(Exercise description):
Within the listing below, tally the lines where the word "hands" appears, and answer with nothing but the tally.

(Given data):

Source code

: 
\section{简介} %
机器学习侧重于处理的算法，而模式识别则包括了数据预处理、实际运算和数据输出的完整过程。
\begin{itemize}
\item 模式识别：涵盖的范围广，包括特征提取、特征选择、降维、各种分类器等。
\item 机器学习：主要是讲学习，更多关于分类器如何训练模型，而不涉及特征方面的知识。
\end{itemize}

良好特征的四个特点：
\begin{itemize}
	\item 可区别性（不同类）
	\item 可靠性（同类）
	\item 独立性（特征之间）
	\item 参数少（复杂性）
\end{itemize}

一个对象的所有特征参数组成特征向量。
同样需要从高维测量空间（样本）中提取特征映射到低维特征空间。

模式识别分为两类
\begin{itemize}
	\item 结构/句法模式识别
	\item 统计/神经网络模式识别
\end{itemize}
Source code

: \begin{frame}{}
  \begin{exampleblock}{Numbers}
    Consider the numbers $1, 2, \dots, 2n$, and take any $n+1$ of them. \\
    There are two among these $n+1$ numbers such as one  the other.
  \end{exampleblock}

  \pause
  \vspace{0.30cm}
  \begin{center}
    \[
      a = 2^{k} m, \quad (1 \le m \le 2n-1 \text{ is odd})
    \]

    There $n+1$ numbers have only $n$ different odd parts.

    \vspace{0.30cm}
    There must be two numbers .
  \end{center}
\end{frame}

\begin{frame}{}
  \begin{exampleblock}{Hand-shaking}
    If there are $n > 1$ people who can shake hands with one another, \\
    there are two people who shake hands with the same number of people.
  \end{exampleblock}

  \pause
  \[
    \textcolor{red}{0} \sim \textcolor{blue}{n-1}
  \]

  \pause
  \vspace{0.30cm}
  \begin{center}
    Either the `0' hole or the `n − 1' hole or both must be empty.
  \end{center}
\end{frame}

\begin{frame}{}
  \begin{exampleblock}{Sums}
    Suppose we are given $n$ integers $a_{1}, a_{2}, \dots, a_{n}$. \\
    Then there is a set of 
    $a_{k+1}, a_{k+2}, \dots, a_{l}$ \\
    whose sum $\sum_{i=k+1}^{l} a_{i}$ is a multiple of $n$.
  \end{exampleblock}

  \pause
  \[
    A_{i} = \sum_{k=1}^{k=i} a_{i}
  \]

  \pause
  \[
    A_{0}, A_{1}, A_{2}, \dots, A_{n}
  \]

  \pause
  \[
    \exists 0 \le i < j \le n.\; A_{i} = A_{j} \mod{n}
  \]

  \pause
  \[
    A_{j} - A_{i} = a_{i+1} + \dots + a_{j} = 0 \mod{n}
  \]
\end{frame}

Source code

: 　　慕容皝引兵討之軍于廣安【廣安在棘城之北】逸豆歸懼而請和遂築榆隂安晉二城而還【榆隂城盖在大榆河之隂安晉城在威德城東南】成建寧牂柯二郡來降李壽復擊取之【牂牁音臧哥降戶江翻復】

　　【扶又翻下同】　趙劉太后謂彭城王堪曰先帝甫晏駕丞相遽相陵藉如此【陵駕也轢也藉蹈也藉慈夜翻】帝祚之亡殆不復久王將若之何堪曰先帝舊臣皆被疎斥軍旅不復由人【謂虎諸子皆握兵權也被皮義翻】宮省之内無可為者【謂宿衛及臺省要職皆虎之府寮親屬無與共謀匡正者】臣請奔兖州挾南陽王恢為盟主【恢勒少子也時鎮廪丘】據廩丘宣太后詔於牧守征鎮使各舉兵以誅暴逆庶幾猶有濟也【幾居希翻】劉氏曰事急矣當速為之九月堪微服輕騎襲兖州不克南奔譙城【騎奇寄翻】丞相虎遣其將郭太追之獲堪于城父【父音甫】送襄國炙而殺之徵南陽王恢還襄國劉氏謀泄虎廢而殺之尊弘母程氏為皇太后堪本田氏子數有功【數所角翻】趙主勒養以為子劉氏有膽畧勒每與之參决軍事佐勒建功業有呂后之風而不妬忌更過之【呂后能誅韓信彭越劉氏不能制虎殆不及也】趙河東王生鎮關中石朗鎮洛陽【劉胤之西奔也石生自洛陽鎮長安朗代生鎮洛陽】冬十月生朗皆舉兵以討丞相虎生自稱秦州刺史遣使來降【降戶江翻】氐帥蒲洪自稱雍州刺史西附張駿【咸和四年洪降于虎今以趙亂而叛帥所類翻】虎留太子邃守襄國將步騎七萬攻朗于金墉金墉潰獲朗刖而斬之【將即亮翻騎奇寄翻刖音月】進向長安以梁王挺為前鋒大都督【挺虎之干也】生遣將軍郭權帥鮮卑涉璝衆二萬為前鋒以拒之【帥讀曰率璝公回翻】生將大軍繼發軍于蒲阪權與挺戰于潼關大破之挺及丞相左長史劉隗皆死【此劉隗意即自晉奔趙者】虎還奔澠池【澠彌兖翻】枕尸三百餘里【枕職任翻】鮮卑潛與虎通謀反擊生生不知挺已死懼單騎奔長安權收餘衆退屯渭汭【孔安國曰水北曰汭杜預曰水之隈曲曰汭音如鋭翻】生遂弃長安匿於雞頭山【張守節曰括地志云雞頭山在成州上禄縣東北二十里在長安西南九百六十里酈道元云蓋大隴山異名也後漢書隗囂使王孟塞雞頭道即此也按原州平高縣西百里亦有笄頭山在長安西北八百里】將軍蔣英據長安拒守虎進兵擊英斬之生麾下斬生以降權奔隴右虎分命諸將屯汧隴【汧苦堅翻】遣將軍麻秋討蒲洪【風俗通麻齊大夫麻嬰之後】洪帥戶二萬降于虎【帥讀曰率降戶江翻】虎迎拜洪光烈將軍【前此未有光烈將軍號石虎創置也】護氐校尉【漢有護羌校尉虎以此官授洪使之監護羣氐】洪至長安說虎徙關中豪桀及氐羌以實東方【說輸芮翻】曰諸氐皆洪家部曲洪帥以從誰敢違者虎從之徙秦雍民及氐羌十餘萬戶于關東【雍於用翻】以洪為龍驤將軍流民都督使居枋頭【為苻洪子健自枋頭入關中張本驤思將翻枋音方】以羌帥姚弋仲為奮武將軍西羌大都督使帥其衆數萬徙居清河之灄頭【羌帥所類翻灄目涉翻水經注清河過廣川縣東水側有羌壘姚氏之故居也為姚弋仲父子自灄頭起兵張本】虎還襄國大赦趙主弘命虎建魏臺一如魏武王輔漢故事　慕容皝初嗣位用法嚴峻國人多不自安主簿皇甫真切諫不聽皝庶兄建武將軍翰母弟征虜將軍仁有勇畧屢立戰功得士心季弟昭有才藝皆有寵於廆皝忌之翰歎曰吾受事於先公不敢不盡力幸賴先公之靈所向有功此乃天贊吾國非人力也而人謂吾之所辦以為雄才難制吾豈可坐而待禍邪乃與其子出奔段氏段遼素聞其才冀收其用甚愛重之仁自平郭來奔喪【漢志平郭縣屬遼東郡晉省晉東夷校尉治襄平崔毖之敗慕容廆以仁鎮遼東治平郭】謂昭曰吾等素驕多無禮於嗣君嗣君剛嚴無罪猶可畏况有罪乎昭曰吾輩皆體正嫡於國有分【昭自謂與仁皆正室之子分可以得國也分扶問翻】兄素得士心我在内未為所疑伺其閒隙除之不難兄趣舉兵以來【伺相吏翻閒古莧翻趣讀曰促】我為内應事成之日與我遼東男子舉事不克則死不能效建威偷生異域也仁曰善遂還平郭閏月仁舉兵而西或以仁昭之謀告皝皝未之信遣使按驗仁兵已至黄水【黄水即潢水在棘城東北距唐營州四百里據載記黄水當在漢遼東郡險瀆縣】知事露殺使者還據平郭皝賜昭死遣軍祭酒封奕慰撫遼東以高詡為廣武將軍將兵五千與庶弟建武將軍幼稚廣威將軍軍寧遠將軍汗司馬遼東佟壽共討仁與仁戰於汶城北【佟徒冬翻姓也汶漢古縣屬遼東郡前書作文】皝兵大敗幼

(Task output):
2